WHAT YOU ARE ASKED TO DO.
Looking at the records below, state how many lines include the string "documentStatus" and add nothing further.

(Stored items)
┄┄┄┄┄┄┄┄┄┄

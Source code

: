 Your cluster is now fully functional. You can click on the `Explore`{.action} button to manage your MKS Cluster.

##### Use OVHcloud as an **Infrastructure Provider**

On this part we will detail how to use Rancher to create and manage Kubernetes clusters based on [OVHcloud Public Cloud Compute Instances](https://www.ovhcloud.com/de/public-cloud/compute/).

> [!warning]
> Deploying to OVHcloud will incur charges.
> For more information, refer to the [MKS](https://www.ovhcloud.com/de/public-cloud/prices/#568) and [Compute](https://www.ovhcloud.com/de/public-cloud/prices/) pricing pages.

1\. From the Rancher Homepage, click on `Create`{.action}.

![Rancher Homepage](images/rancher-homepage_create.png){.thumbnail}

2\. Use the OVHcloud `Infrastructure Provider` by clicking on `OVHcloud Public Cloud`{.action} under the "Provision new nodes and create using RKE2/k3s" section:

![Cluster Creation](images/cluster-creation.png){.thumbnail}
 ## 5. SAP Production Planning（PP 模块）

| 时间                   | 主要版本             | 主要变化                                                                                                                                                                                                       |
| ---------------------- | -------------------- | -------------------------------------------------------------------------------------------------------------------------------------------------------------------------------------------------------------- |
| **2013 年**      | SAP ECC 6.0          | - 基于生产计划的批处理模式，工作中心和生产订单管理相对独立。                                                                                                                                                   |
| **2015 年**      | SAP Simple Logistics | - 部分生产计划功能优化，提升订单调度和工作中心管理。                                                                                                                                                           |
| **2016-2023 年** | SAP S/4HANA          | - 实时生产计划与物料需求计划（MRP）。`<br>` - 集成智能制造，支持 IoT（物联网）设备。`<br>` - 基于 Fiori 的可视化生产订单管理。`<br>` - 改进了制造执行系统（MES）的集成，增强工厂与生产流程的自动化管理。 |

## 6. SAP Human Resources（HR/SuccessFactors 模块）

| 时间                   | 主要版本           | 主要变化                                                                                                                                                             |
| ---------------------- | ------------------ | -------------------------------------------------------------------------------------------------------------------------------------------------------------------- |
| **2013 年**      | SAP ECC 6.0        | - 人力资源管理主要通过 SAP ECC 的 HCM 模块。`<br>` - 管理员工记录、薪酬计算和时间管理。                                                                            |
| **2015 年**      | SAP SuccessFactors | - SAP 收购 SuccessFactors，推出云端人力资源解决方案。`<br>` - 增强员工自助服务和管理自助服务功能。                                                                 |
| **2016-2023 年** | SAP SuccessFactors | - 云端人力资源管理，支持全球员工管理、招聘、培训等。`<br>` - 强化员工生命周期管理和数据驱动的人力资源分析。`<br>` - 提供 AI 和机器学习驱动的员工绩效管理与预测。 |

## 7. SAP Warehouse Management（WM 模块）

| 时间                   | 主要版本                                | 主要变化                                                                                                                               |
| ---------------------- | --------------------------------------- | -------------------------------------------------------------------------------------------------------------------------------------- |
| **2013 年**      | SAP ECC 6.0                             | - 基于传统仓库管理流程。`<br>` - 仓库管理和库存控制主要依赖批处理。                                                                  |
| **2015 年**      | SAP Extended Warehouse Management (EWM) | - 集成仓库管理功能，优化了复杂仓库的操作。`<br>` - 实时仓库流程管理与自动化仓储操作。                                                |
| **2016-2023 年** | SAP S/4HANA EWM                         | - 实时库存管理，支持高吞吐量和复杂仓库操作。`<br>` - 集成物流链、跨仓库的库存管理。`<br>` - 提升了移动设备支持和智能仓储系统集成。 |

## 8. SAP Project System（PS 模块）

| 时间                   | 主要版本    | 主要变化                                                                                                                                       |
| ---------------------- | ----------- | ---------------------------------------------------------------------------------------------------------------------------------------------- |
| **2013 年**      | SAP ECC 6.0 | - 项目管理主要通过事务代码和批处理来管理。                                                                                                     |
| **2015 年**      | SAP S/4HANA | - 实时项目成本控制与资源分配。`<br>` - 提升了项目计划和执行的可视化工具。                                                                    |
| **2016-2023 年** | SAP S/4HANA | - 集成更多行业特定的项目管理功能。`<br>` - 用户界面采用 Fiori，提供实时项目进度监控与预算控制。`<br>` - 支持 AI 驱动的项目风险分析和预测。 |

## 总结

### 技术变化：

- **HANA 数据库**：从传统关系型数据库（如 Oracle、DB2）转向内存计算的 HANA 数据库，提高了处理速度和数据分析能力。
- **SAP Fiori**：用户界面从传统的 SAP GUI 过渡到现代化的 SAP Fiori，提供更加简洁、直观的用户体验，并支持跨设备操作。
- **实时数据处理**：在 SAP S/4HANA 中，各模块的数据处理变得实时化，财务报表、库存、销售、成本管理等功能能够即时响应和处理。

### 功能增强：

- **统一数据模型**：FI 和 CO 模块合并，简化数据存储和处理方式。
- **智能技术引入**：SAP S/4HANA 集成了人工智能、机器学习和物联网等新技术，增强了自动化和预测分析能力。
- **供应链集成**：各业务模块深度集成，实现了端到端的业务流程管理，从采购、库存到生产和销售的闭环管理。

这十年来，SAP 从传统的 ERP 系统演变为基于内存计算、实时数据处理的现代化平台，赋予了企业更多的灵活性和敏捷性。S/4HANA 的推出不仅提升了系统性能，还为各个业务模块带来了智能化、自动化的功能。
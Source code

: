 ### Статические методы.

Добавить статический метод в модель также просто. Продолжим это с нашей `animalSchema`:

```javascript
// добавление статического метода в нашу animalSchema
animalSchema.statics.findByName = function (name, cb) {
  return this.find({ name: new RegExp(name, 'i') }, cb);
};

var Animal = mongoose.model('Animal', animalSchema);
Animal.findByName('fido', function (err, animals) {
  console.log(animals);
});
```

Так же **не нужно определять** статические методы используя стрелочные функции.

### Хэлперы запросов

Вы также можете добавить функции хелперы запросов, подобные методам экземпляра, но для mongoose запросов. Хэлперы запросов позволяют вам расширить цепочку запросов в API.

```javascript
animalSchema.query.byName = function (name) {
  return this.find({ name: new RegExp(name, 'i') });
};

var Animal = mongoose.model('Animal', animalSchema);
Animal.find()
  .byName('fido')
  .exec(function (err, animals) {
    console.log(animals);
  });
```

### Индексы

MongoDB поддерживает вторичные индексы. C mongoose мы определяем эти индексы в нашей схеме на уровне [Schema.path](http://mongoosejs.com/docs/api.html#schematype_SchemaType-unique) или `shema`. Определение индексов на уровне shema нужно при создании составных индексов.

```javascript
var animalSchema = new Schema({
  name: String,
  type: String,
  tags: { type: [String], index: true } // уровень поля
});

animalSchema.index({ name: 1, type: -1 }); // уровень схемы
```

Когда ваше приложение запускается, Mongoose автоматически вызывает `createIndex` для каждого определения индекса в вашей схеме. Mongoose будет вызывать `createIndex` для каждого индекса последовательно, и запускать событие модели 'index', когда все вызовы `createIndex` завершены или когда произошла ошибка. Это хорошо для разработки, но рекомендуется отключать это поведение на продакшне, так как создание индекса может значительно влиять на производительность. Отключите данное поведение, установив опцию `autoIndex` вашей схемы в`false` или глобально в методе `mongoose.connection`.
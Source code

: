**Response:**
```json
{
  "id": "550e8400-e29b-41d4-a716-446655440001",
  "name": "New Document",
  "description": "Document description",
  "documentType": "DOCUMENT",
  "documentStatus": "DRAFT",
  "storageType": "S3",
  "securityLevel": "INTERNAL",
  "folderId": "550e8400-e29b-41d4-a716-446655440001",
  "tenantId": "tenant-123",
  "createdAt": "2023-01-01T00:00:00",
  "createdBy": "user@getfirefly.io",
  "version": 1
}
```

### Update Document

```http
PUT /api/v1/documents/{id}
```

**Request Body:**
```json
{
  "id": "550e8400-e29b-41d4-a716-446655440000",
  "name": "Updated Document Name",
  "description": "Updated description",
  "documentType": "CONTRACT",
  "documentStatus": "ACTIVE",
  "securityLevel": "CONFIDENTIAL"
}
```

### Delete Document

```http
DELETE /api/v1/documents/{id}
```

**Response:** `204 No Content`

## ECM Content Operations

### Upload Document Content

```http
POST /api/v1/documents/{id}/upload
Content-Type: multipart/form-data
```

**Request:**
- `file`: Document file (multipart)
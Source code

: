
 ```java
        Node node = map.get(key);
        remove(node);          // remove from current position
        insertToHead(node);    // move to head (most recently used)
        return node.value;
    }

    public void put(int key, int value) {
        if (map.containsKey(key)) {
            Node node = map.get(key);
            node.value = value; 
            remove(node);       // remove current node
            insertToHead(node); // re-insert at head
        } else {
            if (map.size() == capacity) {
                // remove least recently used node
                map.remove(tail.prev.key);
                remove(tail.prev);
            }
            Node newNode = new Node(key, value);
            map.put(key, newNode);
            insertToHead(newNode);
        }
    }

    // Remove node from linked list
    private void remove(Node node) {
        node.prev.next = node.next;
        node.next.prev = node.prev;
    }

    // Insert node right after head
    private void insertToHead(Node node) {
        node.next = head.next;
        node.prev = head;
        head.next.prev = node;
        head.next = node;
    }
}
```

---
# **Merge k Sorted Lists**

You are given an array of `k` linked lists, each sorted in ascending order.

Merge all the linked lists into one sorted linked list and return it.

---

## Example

┄┄┄┄┄┄┄┄┄┄

SOLUTION FOR THIS EXERCISE.
2